How do you sketch the graph of \[y=0.5{{\left( x-2 \right)}^{2}}-2\] and describe the transformation?

Answer 1

Hint: In order to find the solution of the given question that is to find how to sketch the graph of \[y=0.5{{\left( x-2 \right)}^{2}}-2\] and describe the transformation, determine the form of the given equation with the help of the standard formula that is \[y=a{{\left( x-h \right)}^{2}}+k\] then determine the turning point that is find \[\left( h,k \right)\] by comparing the given equation with the standard formula that is \[y=a{{\left( x-h \right)}^{2}}+k\]. Now find the \[y\]-intercept by putting \[x=0\], factorise the equation and solve for \[y\]and also find the \[x\]-intercept by putting \[y=0\], factorise the equation and solve for \[x\]. After getting these points you’ll be able to sketch the graph and describe the transformation.

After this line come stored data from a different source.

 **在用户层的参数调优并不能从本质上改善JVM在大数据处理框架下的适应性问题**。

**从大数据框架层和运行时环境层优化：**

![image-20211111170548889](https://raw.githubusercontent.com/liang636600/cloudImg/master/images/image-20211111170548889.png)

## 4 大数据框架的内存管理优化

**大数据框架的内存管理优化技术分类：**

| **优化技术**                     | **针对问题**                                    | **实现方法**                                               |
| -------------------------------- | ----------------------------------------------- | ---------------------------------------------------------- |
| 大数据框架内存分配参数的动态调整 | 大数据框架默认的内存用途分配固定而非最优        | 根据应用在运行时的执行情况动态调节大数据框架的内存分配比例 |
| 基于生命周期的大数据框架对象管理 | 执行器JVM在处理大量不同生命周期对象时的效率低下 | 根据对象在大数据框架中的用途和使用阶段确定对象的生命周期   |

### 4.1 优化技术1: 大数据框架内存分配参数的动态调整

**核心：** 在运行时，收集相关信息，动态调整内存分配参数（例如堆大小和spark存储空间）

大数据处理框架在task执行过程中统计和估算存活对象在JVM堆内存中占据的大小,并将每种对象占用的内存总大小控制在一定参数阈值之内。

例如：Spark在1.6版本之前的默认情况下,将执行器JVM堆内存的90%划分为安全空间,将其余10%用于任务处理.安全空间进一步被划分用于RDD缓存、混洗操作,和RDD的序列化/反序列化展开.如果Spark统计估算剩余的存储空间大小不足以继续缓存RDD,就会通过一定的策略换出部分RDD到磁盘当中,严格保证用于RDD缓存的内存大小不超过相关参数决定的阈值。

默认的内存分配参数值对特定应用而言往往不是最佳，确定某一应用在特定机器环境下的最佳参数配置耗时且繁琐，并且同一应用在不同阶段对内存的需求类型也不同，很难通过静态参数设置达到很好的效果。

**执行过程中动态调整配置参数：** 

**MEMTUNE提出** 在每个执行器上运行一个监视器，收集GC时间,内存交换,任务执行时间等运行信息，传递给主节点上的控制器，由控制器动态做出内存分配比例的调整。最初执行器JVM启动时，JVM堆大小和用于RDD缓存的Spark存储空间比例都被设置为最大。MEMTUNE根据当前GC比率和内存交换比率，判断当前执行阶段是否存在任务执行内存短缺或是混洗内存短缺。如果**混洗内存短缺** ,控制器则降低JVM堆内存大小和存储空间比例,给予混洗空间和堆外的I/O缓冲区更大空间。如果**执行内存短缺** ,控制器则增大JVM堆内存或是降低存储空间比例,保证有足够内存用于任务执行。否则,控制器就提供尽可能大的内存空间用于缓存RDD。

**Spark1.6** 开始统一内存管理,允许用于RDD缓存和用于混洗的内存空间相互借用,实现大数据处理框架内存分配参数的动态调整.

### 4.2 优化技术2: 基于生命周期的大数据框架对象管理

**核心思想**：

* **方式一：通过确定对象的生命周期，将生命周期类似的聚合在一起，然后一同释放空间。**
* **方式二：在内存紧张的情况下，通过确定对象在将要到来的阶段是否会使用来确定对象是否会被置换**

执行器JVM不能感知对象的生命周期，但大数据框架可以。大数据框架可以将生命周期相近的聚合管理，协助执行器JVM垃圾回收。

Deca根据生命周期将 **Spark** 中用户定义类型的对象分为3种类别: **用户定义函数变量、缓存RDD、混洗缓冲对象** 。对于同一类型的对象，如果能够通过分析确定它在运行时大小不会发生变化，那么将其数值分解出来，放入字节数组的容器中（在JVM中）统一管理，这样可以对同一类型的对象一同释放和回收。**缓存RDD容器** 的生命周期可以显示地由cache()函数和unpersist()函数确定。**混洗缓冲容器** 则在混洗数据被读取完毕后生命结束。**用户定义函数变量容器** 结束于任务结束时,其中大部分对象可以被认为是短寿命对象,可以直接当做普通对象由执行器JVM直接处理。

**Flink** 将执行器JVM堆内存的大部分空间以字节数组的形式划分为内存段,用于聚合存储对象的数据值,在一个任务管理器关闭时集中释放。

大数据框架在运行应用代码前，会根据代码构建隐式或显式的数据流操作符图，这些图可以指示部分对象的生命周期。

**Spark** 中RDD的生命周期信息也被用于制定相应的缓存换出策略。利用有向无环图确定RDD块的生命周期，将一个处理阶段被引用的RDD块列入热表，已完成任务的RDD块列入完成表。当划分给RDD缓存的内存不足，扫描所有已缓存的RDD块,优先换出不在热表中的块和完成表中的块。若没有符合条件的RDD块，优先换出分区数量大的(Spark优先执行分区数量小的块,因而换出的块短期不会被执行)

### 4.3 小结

Complete step by step solution:
According to the question, given equation in the question is as follows:
\[y=0.5{{\left( x-2 \right)}^{2}}-2...\left( 1 \right)\]
As we can see the form of the above equation is parabola means it’s in the form of the standard formula that is \[y=a{{\left( x-h \right)}^{2}}+k\].
To determine the turning point that is find \[\left( h,k \right)\], compare the given equation with the standard formula, we get that
\[\Rightarrow h=2\] and \[k=-2\]
With this we can interpret that the graph's turning point shifts \[2\] units to the right, and \[2\]units down.
Therefore, the turning point is \[\left( 2,-2 \right)\].
The next step is to find the intercepts. Recall that to find the \[y\]-intercept by putting \[x=0\], we get:
\[\Rightarrow y=0.5{{\left( \left( 0 \right)-2 \right)}^{2}}-2\]
 Now factorise the above equation and solve for \[y\], we get:
\[\Rightarrow y=0.5{{\left( -2 \right)}^{2}}-2\]
\[\Rightarrow y=0.5\times 4-2\]
\[\Rightarrow y=2-2\]
\[\Rightarrow y=0\]
The \[y\]-intercept is at the origin, \[\left( 0,0 \right)\].
Now to find the \[x\]-intercept by put \[y=0\] in equation \[\left( 1 \right)\], we get:
\[\Rightarrow 0=0.5{{\left( x-2 \right)}^{2}}-2\]
To simplify it further factorise the above equation and solve for \[x\], we get:
\[\Rightarrow 0.5{{\left( x-2 \right)}^{2}}=2\]
\[\Rightarrow {{\left( x-2 \right)}^{2}}=\dfrac{2}{0.5}\]
\[\Rightarrow {{\left( x-2 \right)}^{2}}=4\]
\[\Rightarrow {{\left( x-2 \right)}^{2}}-4=0\]
\[\Rightarrow {{\left( x-2 \right)}^{2}}-{{2}^{2}}=0\]
Now to simplify it further apply the identity \[\left( {{a}^{2}}-{{b}^{2}} \right)=\left( a+b \right)\left( a-b \right)\] where \[a=\left( x-2 \right)\] and \[b=2\]in the above equation, we get:
\[\Rightarrow \left( \left( x-2 \right)+2 \right)\left( \left( x-2 \right)-2 \right)=0\]
\[\Rightarrow x\left( x-4 \right)=0\]
\[\Rightarrow x=0\] and \[\left( x-4 \right)=0\]
\[\Rightarrow x=0,4\]
Therefore, \[x\]-intercepts are \[\left( 0,0 \right)\]and \[\left( 4,0 \right)\].
Now as we have all the information, we can sketch the graph as shown in the figure below:

As you can see, the transformation in the above graph, that is the graph has shifted \[2\] units to the right and \[2\] units down compared to \[y={{x}^{2}}\]. The graph is also wider than \[y={{x}^{2}}\]. Since the value of \[a\] in the equation is \[\dfrac{1}{2}\].
Whereas the \[y\]-intercept is at the origin, \[\left( 0,0 \right)\]and the \[x\]-intercepts are \[\left( 0,0 \right)\]and \[\left( 4,0 \right)\].Also, The turning point is \[\left( 2,-2 \right)\].

Note: Students can go wrong while calculating the \[y\]-intercept and the \[x\]-intercepts. They make mistakes by letting \[x=0\] to find the \[x\]-intercept and let \[y=0\] to find the \[y\]-intercept which is completely wrong and further leads to the no answer. It’s important to remember to find the \[y\]-intercept, put \[x=0\]and solve for \[y\]. To find the \[x\]-intercept, put \[y=0\] and solve for \[x\].